Executing a Function

Note that function execution occurs in the main process of where you are calling this API from. Read the notes above about security considerations for unknown code execution before calling this API.

full_func_name = f"{CATALOG}.{SCHEMA}.add_numbers"
parameters = {"a": 10.5, "b": 5.5}

# Or synchronously
result = uc_client.execute_function(full_func_name, parameters)

print(result.value)  # Outputs: 16.0

Function Parameter Defaults

Defining and executing functions with parameter defaults behave similarly to standard Python function argument defaults. If a parameter is not provided that is marked as having a default value when called via the execute_function API, the existing default parameter value will be mapped to the function invocation call.

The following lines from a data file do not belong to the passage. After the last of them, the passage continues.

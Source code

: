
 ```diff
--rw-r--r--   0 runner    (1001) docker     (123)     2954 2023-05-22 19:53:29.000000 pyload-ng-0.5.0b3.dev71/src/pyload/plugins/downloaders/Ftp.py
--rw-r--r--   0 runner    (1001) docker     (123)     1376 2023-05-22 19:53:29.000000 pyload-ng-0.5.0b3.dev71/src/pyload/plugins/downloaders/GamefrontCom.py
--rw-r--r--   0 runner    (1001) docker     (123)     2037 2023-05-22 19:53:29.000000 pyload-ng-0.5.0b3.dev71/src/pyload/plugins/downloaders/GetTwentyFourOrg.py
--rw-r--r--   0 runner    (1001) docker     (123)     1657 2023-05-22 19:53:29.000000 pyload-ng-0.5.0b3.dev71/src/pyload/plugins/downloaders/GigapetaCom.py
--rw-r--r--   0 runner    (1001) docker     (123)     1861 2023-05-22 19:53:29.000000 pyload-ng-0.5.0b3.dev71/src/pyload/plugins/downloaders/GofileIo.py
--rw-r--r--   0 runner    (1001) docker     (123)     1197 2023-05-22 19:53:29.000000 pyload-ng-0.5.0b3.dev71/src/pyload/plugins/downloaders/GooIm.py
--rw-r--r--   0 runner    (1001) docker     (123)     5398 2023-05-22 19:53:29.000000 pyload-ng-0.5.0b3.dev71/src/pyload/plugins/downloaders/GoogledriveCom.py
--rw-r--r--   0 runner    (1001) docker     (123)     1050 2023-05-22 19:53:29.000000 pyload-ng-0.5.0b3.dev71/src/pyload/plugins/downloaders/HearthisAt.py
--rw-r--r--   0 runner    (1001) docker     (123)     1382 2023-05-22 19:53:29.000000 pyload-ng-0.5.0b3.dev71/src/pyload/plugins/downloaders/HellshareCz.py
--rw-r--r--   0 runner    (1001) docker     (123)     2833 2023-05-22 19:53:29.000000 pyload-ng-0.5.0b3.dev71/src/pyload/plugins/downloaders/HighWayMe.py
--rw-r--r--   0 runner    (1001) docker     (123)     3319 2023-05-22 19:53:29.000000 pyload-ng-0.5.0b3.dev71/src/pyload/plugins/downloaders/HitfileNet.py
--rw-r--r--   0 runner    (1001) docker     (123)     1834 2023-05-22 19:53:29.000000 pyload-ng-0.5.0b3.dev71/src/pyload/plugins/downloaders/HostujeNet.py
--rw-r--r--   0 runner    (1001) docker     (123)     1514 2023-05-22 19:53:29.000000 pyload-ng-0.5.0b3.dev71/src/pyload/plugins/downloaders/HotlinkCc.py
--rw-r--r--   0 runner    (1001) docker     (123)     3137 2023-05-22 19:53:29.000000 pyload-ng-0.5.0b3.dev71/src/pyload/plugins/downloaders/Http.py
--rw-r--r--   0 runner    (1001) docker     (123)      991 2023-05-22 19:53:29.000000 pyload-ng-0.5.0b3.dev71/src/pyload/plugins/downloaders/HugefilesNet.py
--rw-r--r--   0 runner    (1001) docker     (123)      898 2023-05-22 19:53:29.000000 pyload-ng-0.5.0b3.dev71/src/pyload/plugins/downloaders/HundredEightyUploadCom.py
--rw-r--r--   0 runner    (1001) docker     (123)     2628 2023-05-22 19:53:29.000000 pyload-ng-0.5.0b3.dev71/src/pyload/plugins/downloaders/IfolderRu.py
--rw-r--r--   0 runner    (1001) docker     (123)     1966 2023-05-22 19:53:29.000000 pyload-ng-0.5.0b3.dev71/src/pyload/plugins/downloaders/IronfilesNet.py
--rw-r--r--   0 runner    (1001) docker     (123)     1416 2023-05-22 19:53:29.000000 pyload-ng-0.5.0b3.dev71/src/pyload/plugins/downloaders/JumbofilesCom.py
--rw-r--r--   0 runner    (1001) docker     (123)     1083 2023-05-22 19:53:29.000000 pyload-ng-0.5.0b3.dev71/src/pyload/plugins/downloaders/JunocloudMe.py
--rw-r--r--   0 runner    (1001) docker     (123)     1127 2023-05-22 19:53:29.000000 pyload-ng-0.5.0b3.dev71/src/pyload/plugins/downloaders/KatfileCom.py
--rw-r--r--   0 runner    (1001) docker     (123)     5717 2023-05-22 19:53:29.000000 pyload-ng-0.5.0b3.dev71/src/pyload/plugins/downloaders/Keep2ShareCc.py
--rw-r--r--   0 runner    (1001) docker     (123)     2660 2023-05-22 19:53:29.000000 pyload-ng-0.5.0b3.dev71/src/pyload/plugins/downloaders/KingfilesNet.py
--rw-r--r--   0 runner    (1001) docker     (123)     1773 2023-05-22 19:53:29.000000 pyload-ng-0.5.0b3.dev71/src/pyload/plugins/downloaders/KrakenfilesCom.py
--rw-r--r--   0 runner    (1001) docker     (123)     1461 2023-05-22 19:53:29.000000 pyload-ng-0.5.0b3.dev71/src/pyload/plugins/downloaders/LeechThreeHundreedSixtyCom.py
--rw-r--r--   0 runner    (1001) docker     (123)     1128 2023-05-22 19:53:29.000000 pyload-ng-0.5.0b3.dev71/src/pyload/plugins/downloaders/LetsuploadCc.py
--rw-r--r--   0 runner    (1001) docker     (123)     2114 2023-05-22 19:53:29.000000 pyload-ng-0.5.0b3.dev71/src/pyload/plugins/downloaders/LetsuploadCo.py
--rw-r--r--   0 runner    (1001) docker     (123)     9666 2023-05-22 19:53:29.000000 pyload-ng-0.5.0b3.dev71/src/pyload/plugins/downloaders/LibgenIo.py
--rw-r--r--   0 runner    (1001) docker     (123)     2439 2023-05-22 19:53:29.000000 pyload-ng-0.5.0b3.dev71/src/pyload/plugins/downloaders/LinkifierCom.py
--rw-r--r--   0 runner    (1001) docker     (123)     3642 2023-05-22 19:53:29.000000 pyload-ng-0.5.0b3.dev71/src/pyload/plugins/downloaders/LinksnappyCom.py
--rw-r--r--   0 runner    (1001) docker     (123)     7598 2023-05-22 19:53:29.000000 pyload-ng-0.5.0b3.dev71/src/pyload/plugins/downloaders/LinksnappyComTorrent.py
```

If using defaults in your function signatures, ensure that the descriptions are accurate and declare what the default value is to ensure that Agentic use of your function is accurate.

Deleting a Function

To delete a function that you have write authority to, you can use the following API:

full_func_name = f"{CATALOG}.{SCHEMA}.add_numbers"

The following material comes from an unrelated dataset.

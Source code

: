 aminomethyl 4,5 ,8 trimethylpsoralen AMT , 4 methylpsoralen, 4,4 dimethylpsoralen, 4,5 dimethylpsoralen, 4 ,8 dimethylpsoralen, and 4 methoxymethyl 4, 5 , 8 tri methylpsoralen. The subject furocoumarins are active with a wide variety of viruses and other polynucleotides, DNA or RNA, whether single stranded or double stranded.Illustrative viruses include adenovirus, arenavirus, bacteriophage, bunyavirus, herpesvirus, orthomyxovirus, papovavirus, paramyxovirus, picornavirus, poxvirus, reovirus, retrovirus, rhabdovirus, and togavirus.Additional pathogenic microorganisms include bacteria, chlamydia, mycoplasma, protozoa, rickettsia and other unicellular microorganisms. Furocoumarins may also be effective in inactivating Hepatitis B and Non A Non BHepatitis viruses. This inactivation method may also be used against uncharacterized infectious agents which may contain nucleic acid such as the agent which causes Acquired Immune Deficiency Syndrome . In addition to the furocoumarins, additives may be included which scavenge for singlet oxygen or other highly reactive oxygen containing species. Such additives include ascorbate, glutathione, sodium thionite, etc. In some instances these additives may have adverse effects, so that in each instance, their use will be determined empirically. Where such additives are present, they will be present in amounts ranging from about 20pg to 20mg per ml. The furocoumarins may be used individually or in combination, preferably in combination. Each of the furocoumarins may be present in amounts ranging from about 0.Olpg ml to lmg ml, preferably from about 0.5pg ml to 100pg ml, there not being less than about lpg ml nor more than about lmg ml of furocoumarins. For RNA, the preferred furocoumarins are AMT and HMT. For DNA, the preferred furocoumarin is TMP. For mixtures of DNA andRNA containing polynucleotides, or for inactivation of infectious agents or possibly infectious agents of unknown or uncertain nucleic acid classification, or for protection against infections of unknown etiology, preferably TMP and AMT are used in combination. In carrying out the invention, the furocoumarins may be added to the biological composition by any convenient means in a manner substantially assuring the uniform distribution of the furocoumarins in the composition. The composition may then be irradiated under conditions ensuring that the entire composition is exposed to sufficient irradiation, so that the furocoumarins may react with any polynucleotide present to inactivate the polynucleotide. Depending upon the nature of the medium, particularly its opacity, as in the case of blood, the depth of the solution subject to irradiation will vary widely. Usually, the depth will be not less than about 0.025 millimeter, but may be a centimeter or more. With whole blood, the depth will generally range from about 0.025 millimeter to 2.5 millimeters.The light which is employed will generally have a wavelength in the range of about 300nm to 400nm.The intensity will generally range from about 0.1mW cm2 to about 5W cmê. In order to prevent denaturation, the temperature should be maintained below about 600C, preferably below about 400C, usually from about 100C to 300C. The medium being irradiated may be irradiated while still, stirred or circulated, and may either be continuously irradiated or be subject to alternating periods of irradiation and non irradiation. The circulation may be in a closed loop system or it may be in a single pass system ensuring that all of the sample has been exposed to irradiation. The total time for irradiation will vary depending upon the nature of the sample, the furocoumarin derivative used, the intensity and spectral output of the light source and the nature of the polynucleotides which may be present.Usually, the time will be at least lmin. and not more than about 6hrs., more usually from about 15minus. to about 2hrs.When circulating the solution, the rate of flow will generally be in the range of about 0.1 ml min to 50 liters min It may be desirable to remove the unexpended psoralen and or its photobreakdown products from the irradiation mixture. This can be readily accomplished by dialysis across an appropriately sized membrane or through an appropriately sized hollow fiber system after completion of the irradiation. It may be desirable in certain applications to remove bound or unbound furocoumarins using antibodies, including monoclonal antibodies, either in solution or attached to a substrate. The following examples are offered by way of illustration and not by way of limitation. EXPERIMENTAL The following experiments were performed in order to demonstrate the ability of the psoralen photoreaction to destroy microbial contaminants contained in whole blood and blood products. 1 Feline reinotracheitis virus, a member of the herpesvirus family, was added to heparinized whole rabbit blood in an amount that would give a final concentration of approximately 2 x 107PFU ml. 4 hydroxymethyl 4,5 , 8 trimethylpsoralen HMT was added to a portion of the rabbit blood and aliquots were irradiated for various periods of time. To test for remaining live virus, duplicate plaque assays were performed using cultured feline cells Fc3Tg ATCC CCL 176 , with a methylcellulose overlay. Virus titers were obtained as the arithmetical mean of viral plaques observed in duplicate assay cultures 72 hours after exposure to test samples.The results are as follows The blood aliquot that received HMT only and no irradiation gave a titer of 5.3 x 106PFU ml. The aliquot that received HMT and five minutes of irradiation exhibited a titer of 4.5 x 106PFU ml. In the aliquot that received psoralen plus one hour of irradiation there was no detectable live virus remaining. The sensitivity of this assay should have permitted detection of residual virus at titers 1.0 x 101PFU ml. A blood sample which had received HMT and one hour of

uc_client.delete_function(full_func_name)

Databricks-managed UC

To use Databricks-managed Unity Catalog with this package, follow the instructions to authenticate to your workspace and ensure that your access token has workspace-level privilege for managing UC functions.

Prerequisites

  • [Highly recommended] Use python>=3.10 for accessing all functionalities including function creation and function execution.
  • For creating UC functions with a SQL body definition, only serverless compute is supported. Install databricks-connect package with pip install databricks-connect==15.1.0 to access serverless compute. python>=3.10 is a requirement to install this version of the package.
  • For executing the UC functions within Databricks, use either SQL warehouse or Databricks Connect with serverless:
    • SQL warehouse: create a SQL warehouse following this instruction, and use the warehouse id when initializing the client. NOTE: only serverless SQL warehouse type is supported because of performance concerns.
    • Databricks connect with serverless: Install databricks-connect package with pip install databricks-connect==15.1.0. No config needs to be passed when initializing the client.

Client initialization

In this example, we use serverless compute as an example.

from unitycatalog.ai.core.databricks import DatabricksFunctionClient

client = DatabricksFunctionClient()

Create a UC function

Create a UC function with SQL string should follow this syntax.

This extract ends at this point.